Un dilemme complexe pour l’Europe face au conflit ukrainien

Mariya Gabriel, ancienne commissaire européenne, ex-ministre des Affaires étrangères de Bulgarie et présidente actuelle de l’Institut Robert Schuman pour l’Europe en Bulgarie, analyse la situation politique que traverse l’Europe dans le contexte de la guerre en Ukraine. Selon elle, l’Union européenne est confrontée à un choix majeur : soit les États membres agissent de manière autonome, ce qui soulève des interrogations sur la nature du soutien et les ressources disponibles, soit ils continuent de s’appuyer sur les garanties de sécurité offertes par les États-Unis.

Cette double perspective met en lumière les enjeux de cohésion entre les pays membres. Mariya Gabriel souligne que certains États accordent une importance considérable à l’appui américain, mais questionne les limites des compromis susceptibles d’affaiblir la position européenne dans son ensemble.

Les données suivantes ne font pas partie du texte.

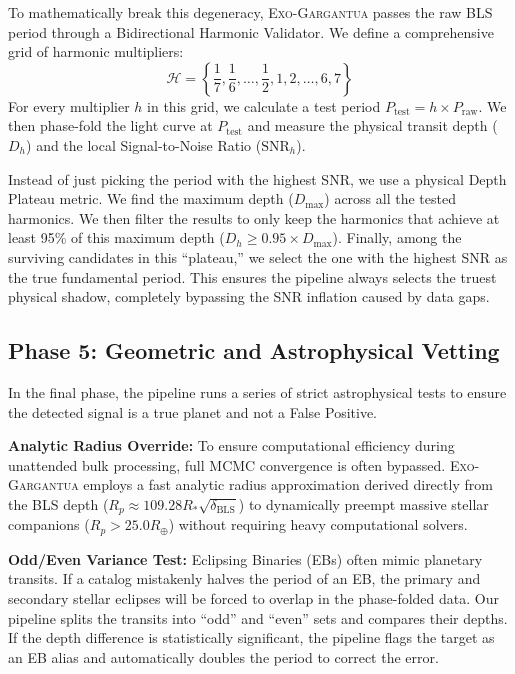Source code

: \documentclass[twocolumn,linenumbers]{aastex701}
\begin{document}
To mathematically break this degeneracy, \textsc{Exo-Gargantua} passes the raw BLS period through a Bidirectional Harmonic Validator. We define a comprehensive grid of harmonic multipliers:
\begin{equation}
    \mathcal{H} = \left\{ \frac{1}{7}, \frac{1}{6}, \dots, \frac{1}{2}, 1, 2, \dots, 6, 7 \right\}
\end{equation}
For every multiplier $h$ in this grid, we calculate a test period $P_{\text{test}} = h \times P_{\text{raw}}$. We then phase-fold the light curve at $P_{\text{test}}$ and measure the physical transit depth ($D_h$) and the local Signal-to-Noise Ratio ($\text{SNR}_h$). 

Instead of just picking the period with the highest SNR, we use a physical Depth Plateau metric. We find the maximum depth ($D_{\text{max}}$) across all the tested harmonics. We then filter the results to only keep the harmonics that achieve at least 95\% of this maximum depth ($D_h \ge 0.95 \times D_{\text{max}}$). Finally, among the surviving candidates in this ``plateau,'' we select the one with the highest SNR as the true fundamental period. This ensures the pipeline always selects the truest physical shadow, completely bypassing the SNR inflation caused by data gaps.

\subsection{Phase 5: Geometric and Astrophysical Vetting}
In the final phase, the pipeline runs a series of strict astrophysical tests to ensure the detected signal is a true planet and not a False Positive. 

\textbf{Analytic Radius Override:} To ensure computational efficiency during unattended bulk processing, full MCMC convergence is often bypassed. \textsc{Exo-Gargantua} employs a fast analytic radius approximation derived directly from the BLS depth ($R_p \approx 109.28 R_* \sqrt{\delta_{\text{BLS}}}$) to dynamically preempt massive stellar companions ($R_p > 25.0 R_\oplus$) without requiring heavy computational solvers.

\textbf{Odd/Even Variance Test:} Eclipsing Binaries (EBs) often mimic planetary transits. If a catalog mistakenly halves the period of an EB, the primary and secondary stellar eclipses will be forced to overlap in the phase-folded data. Our pipeline splits the transits into ``odd'' and ``even'' sets and compares their depths. If the depth difference is statistically significant, the pipeline flags the target as an EB alias and automatically doubles the period to correct the error.
\end{document}
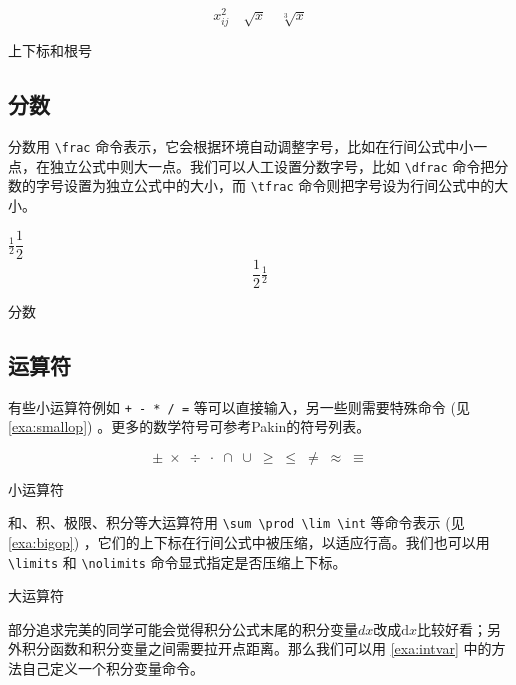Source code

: \begin{example}[h]
\begin{BTDemo}[]
\[ x_{ij}^2\quad \sqrt{x}\quad \sqrt[3]{x} \]
\end{BTDemo}
\caption{上下标和根号}
\end{example}

\subsection{分数}

分数用 \verb|\frac| 命令表示，它会根据环境自动调整字号，比如在行间公式中小一点，在独立公式中则大一点。我们可以人工设置分数字号，比如 \verb|\dfrac| 命令把分数的字号设置为独立公式中的大小，而 \verb|\tfrac| 命令则把字号设为行间公式中的大小。

\begin{example}[h]
\begin{RLDemo}[]
$ \frac{1}{2} \dfrac{1}{2} $
\[ \frac{1}{2} 
    \tfrac{1}{2} \]
\end{RLDemo}
\caption{分数}
\end{example}

\subsection{运算符}

有些小运算符例如 \verb|+ - * / =| 等可以直接输入，另一些则需要特殊命令 (见 \autoref{exa:smallop}) 。更多的数学符号可参考Pakin\indexPakin 的符号列表\citep{Pakin_2008}。

\begin{example}[h]
\begin{BTDemo}[]
\[ \pm\; \times\; \div\; \cdot\; \cap\; \cup\; 
    \geq\; \leq\; \neq\; \approx\; \equiv \]
\end{BTDemo}
\caption{小运算符}
\label{exa:smallop}
\end{example}

和、积、极限、积分等大运算符用 \verb|\sum \prod \lim \int| 等命令表示 (见 \autoref{exa:bigop}) ，它们的上下标在行间公式中被压缩，以适应行高。我们也可以用 \verb|\limits| 和 \verb|\nolimits| 命令显式指定是否压缩上下标。

\begin{example}[h]
\caption{大运算符}
\label{exa:bigop}
\end{example}

部分追求完美的同学可能会觉得积分公式末尾的积分变量$dx$改成$\mathrm{d}x$比较好看；另外积分函数和积分变量之间需要拉开点距离。那么我们可以用 \autoref{exa:intvar} 中的方法自己定义一个积分变量命令。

Leadership et perspectives de paix : un préalable indispensable

« Tant qu’un leadership disposant des moyens nécessaires n’émerge pas, il semble illusoire d’envisager une paix durable », affirme la présidente de l’Institut Robert Schuman. Pour elle, un préalable indispensable à toute résolution est l’établissement d’un cessez-le-feu. Ce constat souligne la nécessité de renforcer les capacités politiques et stratégiques européennes pour promouvoir une réponse coordonnée à la crise.

Sanctions et soutien militaire : quels enjeux pour l’Europe ?

Alors que Donald Trump évoque la mise en place d’une deuxième phase de sanctions contre la Russie, Mariya Gabriel rappelle que des mesures coercitives sont déjà en vigueur. Elle insiste sur l’importance de comprendre pourquoi ces sanctions n’ont pas produit l’impact escompté, en s’intéressant notamment aux mécanismes de contournement et à l’utilisation de fonds gelés.

Concernant l’éventuel déploiement de forces militaires en Ukraine, elle affirme que le message en faveur de l’envoi de troupes est clair mais pose plusieurs questions fondamentales : la nature de l’engagement, les moyens mobilisés et les objectifs poursuivis. Elle met également en avant la nécessité de prendre en compte les décisions des parlements nationaux dans ces choix.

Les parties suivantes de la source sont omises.